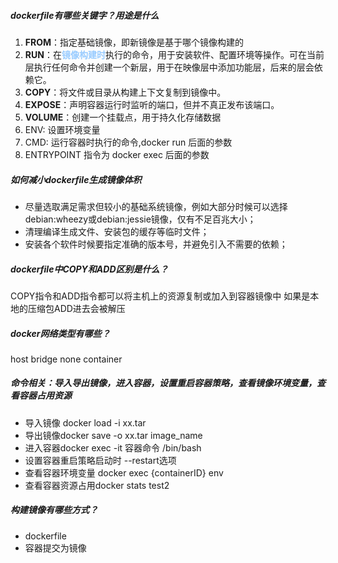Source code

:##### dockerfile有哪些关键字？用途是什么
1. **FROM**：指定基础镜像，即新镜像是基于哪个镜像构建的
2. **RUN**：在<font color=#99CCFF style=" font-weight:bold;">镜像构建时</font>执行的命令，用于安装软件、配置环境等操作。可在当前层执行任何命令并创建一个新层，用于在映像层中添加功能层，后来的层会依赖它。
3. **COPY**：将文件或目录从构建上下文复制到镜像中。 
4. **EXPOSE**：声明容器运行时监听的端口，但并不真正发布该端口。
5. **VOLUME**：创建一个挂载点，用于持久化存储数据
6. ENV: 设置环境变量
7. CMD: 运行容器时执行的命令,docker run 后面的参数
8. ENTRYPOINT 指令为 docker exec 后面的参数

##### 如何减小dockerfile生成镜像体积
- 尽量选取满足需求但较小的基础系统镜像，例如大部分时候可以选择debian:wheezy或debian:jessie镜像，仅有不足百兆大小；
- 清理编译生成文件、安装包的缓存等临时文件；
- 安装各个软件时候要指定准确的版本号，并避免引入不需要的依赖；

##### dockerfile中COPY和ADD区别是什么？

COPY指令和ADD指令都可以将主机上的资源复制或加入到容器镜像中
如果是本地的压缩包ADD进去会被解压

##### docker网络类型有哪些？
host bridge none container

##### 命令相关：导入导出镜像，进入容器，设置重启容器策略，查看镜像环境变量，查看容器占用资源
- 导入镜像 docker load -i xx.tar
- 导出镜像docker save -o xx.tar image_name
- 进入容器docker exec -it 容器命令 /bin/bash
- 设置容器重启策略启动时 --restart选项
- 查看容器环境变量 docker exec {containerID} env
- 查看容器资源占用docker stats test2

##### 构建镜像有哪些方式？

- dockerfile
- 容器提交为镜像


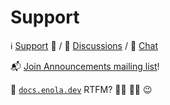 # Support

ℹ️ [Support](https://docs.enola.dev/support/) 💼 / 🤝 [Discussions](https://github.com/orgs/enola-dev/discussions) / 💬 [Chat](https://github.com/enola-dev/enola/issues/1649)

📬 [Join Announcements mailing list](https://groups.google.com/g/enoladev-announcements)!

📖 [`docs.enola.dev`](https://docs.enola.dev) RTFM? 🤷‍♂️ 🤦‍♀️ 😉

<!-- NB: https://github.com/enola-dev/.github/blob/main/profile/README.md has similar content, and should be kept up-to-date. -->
* * * *
Copy each line of the listing that holds the word "后面的参数".

7. CMD: 运行容器时执行的命令,docker run 后面的参数
8. ENTRYPOINT 指令为 docker exec 后面的参数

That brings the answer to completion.